Performing Arts: Theater
November 6, 2021
Industrialized northern cities drew millions of Black and brown people from the rural South to the urban North for jobs, jobs, jobs. Enclaves of Black workers congregated in neighborhoods around Buffalo, Detroit, Chicago, and NYC -- cities where hopes and dreams gestated amidst urban woes.

Lackawana, NY, was one of those towns that lured hopeful laborers up North only to test their spirits and claim their bodies. That hotspot of mobility and stagnation was home to Santiago Ruben-Hudson.

Vivid memories of childhood animated Santiago-Hudson's autobiographical one-man show Lackawanna Blues at the Samuel J. Friedman Theater. Positioned on a relatively bare stage with only a stool, couple of chairs, table and the guitarist Junior Mack next to him, Santiago Hudson peppered his conversation with the soulful sound of a harmonica wailing the blues. 

A portrait of extended family members exploded in Santiago-Hudson's monologue. By slyly altering his voice, he embraced  the 25 or so characters by assuming a slight stoop of his back, heavy drag of a foot, poker straight spine or curved arms ready to embrace the wounded flock.
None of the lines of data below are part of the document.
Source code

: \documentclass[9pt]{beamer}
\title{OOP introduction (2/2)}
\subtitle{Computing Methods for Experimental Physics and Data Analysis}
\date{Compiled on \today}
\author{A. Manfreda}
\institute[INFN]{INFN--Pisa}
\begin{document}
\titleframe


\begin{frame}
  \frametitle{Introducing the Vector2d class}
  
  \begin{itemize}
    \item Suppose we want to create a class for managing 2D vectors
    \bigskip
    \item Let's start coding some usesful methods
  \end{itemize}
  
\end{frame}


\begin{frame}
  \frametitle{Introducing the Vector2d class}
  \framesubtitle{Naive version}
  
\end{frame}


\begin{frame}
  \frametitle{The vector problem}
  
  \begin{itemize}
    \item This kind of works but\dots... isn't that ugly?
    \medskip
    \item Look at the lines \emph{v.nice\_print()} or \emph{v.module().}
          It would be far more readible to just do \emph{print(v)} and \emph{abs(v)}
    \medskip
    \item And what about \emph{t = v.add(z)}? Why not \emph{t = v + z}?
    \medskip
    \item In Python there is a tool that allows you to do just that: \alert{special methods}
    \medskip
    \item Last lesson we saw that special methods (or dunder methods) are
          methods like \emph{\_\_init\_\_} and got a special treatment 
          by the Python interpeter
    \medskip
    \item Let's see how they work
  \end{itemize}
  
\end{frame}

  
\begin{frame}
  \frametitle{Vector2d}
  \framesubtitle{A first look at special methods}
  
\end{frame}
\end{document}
Through the eyes of little Ruben, we witnessed a whole community of people who struggled to live and love while navigating addictions, provocations and beatings. When Ruben's mother proved an insecure caretaker, Rachel Crosby took charge of his welfare. The owner of two boarding houses and a fleet of cars (in the early 1950's, Blacks could not ride in cabs driven by white drivers, nor rent rooms from white landlords) "Nanny", as she was known, leveraged her financial opportunities.

A good student, and Nanny's pride, Ruben's universe was brimming with folks who were wickedly talented, or down-on their-luck; hopped up on liquor, or determined to scale the confines of Lackawanna. 

On more than one occasion, the pistol-packing Nanny defused an explosive situation. Always composed, Nanny was a woman of substance--one who never countenanced the abuse of children or helpless women.

Like one of the many amazing Black women who always found ways to survive  and protect their families, Nanny was a healer who thrived in the middle of chaos and displacement. Santiago-Hudson lovingly inhabits the interior worlds of those Nanny embraced; a woman who forever remained his North Star.